On the Feast of Our Lady of Guadalupe the Congregation for the Doctrine of the Faith has released a new magisterial document titled Dignitas Personae (“The dignity of a person”). I have not yet been able to find an English language version but I did find some excerpts released from the Holy See’s Press Office today (December 12, 2008). The Press Office made it clear that Dignitas Personae is part of the ordinary Magisterium of Christ’s Church.
The document is an Instruction of a doctrinal nature, published by the Congregation for the Doctrine of the Faith and expressly approved by the Holy Father, Pope Benedict XVI. The Instruction therefore falls within the category of documents that “participate in the ordinary Magisterium of the successor of Peter” (Instruction Donum veritatis, No. 18), and is to be received by Catholics “with the religious assent of their spirit” (Dignitas personae, No. 37).

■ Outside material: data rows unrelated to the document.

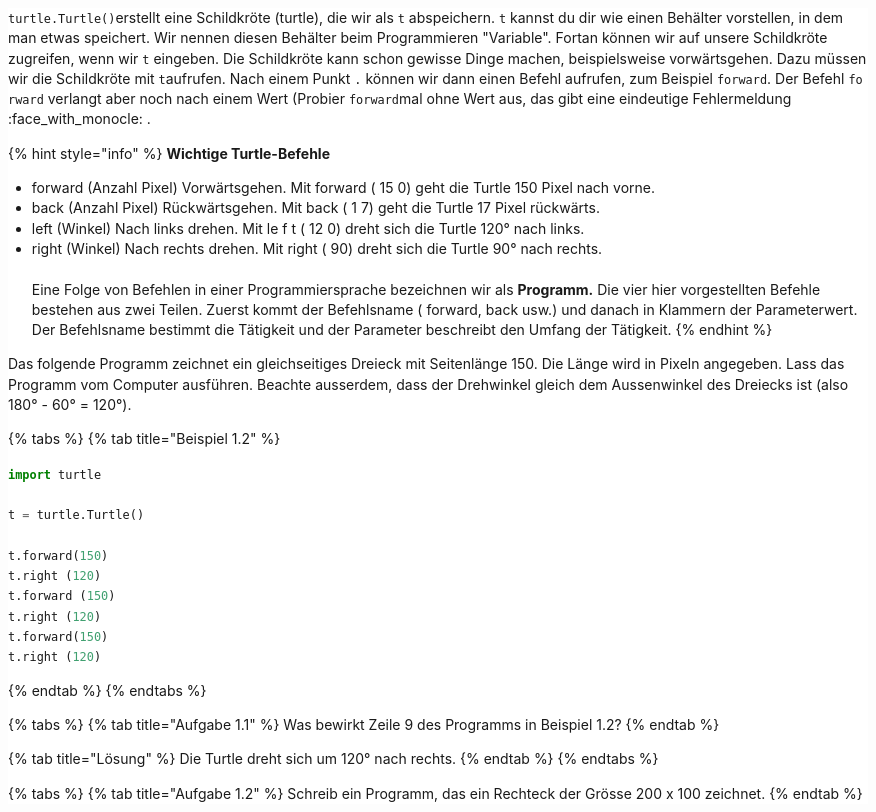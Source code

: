 `turtle.Turtle()`erstellt eine Schildkröte (turtle), die wir als `t` abspeichern. `t` kannst du dir wie einen Behälter vorstellen, in dem man etwas speichert. Wir nennen diesen Behälter beim Programmieren "Variable". Fortan können wir auf unsere Schildkröte zugreifen, wenn wir `t` eingeben. Die Schildkröte kann schon gewisse Dinge machen, beispielsweise vorwärtsgehen. Dazu müssen wir die Schildkröte mit `t`aufrufen. Nach einem Punkt `.` können wir dann einen Befehl aufrufen, zum Beispiel `forward`. Der Befehl `forward` verlangt aber noch nach einem Wert (Probier `forward`mal ohne Wert aus, das gibt eine eindeutige Fehlermeldung :face\_with\_monocle: .

{% hint style="info" %}
**Wichtige Turtle-Befehle**

* forward (Anzahl Pixel) Vorwärtsgehen. Mit forward ( 15 0) geht die Turtle 150 Pixel nach vorne.
* back (Anzahl Pixel) Rückwärtsgehen. Mit back ( 1 7) geht die Turtle 17 Pixel rückwärts.
* left (Winkel) Nach links drehen. Mit le f t ( 12 0) dreht sich die Turtle 120° nach links.
* right (Winkel) Nach rechts drehen. Mit right ( 90) dreht sich die Turtle 90° nach rechts.\
  \
  Eine Folge von Befehlen in einer Programmiersprache bezeichnen wir als **Programm.** Die vier hier vorgestellten Befehle bestehen aus zwei Teilen. Zuerst kommt der Befehlsname ( forward, back usw.) und danach in Klammern der Parameterwert. Der Befehlsname bestimmt die Tätigkeit und der Parameter beschreibt den Umfang der Tätigkeit.
{% endhint %}

Das folgende Programm zeichnet ein gleichseitiges Dreieck mit Seitenlänge 150. Die Länge wird in Pixeln angegeben. Lass das Programm vom Computer ausführen. Beachte ausserdem, dass der Drehwinkel gleich dem Aussen­winkel des Dreiecks ist (also 180° - 60° = 120°).

{% tabs %}
{% tab title="Beispiel 1.2" %}
```python
import turtle

t = turtle.Turtle()

t.forward(150)
t.right (120)
t.forward (150)
t.right (120)
t.forward(150)
t.right (120)
```
{% endtab %}
{% endtabs %}

{% tabs %}
{% tab title="Aufgabe 1.1" %}
Was bewirkt Zeile 9 des Programms in Beispiel 1.2?
{% endtab %}

{% tab title="Lösung" %}
Die Turtle dreht sich um 120° nach rechts.
{% endtab %}
{% endtabs %}

{% tabs %}
{% tab title="Aufgabe 1.2" %}
Schreib ein Programm, das ein Rechteck der Grösse 200 x 100 zeichnet.
{% endtab %}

The Press Office also noted that the intended recipients of Dignitas Personae are not limited to Catholics but extend to “all who seek the truth” (No. 3).
- The two fundamental principles
- Faith and human dignity
- Faith and married life
- The Church’s Magisterium and the legitimate autonomy of science
- Techniques for assisting fertility
- In vitro fertilization and the deliberate destruction of embryos
- Intracytoplasmic sperm injection (ICSI)
- Freezing embryos
- The freezing of oocytes (N.B. paz: i.e. the germ cells)
- The reduction of embryos Preimplantation diagnosis
- New forms of interception and contragestation
- Gene therapy Human cloning
- The therapeutic use of stem cells
- Attempts at hybridization
- The use of human “biological material” of illicit origin
“In order to avoid repeatedly taking oocytes from the woman’s body, the process involves a single intervention in which multiple oocytes are taken, followed by cryopreservation of a considerable number of the embryos conceived in vitro. In this way, should the initial attempt at achieving pregnancy not succeed, the procedure can be repeated or additional pregnancies attempted at a later date” (No. 18). The freezing or cryopreservation of embryos “refers to freezing them at extremely low temperatures, allowing long term storage” (cf. footnote 35).
“Cryopreservation is incompatible with the respect owed to human embryos; it presupposes their production in vitro; it exposes them to the serious risk of death or physical harm, since a high percentage does not survive the process of freezing and thawing; it deprives them at least temporarily of maternal reception and gestation; it places them in a situation in which they are susceptible to further offense and manipulation” (No. 18).
Photo: By Spencer Sutton, United States ( 2008 International Photography Contest , National Geographic)
With regard to the large number of frozen embryos already in existence the question becomes: what to do with them? All the answers that have been proposed (use the embryos for research or for the treatment of disease; thaw them without reactivating them and use them for research, as if they were normal cadavers; put them at the disposal of infertile couples as a “treatment for infertility”; allow a form of “prenatal adoption”) present real problems of various kinds. It needs to be recognized “that the thousands of abandoned embryos represent a situation of injustice which in fact cannot be resolved. Therefore, John Paul II made an “appeal to the conscience of the world’s scientific authorities and in particular to doctors, that the production of human embryos be halted, taking into account that there seems to be no morally licit solution regarding the human destiny of the thousands and thousands of ‘frozen’ embryos which are and remain the subjects of essential rights and should therefore be protected by law as human persons” (No. 19).